Task inputs:
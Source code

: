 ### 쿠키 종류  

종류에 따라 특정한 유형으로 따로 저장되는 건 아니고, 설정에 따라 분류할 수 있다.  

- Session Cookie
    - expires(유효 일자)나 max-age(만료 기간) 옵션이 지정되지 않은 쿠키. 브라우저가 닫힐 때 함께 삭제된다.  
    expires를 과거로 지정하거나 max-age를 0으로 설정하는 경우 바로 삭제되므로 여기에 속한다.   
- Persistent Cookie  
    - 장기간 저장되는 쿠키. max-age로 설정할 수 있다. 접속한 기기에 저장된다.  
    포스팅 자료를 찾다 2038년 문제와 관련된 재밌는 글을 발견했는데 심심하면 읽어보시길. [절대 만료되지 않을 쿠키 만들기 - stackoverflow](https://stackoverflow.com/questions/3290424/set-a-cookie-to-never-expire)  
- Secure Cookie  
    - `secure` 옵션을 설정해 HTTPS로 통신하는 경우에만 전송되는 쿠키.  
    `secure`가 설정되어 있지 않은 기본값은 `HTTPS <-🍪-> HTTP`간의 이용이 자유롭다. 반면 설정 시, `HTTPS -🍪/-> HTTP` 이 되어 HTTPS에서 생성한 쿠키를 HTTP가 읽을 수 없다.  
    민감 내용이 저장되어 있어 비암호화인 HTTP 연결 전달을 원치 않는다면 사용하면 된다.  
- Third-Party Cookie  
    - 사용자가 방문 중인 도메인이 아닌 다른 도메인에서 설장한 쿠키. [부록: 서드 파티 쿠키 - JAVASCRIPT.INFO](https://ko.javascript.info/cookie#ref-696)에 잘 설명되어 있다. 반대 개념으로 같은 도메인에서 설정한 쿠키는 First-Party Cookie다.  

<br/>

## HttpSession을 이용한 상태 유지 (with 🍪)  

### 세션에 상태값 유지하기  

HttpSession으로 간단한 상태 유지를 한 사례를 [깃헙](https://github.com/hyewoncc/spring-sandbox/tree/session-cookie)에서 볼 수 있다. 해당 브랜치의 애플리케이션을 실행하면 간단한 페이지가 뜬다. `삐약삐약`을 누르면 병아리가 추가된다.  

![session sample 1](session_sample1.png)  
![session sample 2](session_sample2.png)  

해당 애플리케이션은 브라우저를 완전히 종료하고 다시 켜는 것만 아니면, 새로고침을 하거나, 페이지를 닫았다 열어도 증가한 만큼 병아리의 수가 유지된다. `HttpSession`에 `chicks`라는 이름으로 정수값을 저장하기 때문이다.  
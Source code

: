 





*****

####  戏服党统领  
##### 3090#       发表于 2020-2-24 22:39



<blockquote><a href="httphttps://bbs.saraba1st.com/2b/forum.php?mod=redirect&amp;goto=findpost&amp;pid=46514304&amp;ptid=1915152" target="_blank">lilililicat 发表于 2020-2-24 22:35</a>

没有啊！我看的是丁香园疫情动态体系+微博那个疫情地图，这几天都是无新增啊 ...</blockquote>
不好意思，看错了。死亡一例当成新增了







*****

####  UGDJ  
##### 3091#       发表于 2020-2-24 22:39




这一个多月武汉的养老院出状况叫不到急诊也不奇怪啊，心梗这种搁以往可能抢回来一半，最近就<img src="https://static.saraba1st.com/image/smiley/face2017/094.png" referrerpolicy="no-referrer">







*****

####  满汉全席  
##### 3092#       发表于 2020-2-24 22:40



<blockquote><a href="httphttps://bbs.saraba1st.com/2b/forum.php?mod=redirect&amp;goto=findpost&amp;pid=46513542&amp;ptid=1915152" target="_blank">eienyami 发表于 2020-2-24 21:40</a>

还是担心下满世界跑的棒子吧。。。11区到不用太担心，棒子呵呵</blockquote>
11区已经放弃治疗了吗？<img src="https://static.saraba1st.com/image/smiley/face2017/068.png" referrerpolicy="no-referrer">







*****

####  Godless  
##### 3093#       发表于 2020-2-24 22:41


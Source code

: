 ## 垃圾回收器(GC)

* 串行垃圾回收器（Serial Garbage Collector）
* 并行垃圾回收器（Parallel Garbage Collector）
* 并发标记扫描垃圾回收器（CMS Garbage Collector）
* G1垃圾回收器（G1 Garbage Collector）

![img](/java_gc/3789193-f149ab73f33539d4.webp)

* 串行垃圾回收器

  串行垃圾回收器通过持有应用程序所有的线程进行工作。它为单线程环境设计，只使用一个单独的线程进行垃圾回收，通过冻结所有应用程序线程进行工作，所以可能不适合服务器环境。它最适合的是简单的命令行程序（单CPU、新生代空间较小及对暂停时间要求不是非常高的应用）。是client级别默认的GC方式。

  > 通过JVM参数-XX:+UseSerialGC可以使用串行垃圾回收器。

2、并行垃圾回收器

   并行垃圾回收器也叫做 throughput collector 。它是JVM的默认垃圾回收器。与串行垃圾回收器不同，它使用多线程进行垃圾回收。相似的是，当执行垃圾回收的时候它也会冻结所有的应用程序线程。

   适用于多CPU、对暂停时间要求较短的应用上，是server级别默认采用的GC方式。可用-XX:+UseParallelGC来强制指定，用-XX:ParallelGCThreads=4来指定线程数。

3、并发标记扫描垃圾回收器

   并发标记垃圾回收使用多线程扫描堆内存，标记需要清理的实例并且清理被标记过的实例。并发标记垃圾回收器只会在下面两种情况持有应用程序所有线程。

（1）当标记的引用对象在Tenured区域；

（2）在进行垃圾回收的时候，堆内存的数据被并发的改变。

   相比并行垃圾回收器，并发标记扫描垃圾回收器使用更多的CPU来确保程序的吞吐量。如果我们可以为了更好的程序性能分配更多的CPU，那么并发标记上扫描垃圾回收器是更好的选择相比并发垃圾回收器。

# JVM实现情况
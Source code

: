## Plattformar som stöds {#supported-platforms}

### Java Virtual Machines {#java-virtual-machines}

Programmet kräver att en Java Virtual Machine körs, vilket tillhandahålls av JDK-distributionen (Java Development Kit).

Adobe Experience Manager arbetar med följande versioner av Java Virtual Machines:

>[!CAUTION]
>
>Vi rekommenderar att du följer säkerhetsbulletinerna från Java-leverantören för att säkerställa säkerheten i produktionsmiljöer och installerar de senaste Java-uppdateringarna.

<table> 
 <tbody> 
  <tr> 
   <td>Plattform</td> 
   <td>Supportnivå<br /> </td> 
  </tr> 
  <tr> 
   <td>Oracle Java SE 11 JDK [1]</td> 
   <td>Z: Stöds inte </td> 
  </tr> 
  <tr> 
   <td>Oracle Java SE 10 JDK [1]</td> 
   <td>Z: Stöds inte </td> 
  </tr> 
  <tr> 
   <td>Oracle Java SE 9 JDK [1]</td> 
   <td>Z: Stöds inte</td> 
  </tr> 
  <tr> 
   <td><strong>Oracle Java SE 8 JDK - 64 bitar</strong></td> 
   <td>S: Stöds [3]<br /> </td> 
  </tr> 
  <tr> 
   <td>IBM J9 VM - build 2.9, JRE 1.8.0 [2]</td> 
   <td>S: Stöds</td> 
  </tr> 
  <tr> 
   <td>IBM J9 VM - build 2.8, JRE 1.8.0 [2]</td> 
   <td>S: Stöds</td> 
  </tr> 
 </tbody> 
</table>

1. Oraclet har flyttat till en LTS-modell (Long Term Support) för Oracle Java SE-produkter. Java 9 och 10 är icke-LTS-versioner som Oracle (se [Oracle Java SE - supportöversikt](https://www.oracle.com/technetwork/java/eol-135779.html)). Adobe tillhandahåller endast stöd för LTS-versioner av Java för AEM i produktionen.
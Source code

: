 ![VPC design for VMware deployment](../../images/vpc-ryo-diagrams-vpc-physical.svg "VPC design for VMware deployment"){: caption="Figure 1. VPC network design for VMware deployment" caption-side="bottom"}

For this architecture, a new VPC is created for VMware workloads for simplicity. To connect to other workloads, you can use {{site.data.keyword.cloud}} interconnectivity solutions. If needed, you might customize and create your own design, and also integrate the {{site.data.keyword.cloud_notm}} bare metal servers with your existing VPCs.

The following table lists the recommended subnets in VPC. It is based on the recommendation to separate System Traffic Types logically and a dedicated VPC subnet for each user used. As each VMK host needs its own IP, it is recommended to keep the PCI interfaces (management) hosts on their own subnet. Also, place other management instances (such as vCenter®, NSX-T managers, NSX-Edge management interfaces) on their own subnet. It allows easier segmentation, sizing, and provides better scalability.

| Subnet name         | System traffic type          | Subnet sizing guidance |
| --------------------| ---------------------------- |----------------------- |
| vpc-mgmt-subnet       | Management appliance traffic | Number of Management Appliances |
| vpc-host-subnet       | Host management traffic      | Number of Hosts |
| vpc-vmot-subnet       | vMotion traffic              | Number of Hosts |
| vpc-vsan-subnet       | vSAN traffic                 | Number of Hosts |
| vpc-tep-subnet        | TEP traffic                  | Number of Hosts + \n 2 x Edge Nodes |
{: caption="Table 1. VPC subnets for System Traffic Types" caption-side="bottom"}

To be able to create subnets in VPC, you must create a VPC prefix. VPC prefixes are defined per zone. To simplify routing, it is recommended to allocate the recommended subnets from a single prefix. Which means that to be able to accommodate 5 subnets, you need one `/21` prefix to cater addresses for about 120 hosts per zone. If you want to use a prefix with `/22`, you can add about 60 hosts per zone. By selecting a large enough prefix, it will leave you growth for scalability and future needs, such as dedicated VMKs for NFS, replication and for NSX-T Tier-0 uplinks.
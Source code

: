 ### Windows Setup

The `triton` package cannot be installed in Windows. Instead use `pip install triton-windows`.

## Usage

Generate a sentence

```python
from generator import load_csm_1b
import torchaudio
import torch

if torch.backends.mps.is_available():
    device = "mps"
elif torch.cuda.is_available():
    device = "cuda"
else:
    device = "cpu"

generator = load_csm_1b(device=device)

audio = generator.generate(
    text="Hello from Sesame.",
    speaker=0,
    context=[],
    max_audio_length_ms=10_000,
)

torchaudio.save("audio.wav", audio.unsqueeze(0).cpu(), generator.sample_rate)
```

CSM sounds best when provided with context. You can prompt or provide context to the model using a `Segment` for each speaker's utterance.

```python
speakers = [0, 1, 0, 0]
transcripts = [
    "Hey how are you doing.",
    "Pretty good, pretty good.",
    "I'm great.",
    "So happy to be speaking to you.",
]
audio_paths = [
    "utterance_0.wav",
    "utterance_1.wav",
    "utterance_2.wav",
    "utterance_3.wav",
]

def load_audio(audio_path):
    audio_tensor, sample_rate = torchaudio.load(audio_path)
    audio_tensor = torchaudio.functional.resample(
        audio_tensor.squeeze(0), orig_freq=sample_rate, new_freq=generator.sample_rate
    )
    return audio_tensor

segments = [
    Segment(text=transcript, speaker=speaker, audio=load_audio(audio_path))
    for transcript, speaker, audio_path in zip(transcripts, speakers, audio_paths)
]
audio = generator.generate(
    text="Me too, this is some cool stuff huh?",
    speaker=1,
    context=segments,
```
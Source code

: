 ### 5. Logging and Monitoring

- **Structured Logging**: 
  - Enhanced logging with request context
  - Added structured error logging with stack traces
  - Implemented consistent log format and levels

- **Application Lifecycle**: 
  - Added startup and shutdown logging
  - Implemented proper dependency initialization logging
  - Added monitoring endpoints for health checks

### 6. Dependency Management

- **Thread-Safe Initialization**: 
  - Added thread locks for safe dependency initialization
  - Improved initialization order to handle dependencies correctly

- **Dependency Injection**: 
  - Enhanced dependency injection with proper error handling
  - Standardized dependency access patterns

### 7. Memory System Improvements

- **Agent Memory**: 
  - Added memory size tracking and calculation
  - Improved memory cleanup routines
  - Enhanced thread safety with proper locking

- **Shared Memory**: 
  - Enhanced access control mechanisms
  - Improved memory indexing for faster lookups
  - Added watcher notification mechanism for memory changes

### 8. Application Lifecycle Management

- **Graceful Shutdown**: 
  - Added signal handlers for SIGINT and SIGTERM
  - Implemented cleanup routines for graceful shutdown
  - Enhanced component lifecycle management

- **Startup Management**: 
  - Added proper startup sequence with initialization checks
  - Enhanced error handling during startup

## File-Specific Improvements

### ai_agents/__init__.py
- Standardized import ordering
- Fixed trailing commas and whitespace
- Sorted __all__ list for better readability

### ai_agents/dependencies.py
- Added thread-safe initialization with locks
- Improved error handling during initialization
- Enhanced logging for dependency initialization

Assignment: Search each line of the data above for "build", and copy the lines where it occurs.

The completed task:
   <td>IBM J9 VM - build 2.9, JRE 1.8.0 [2]</td> 
   <td>IBM J9 VM - build 2.8, JRE 1.8.0 [2]</td> 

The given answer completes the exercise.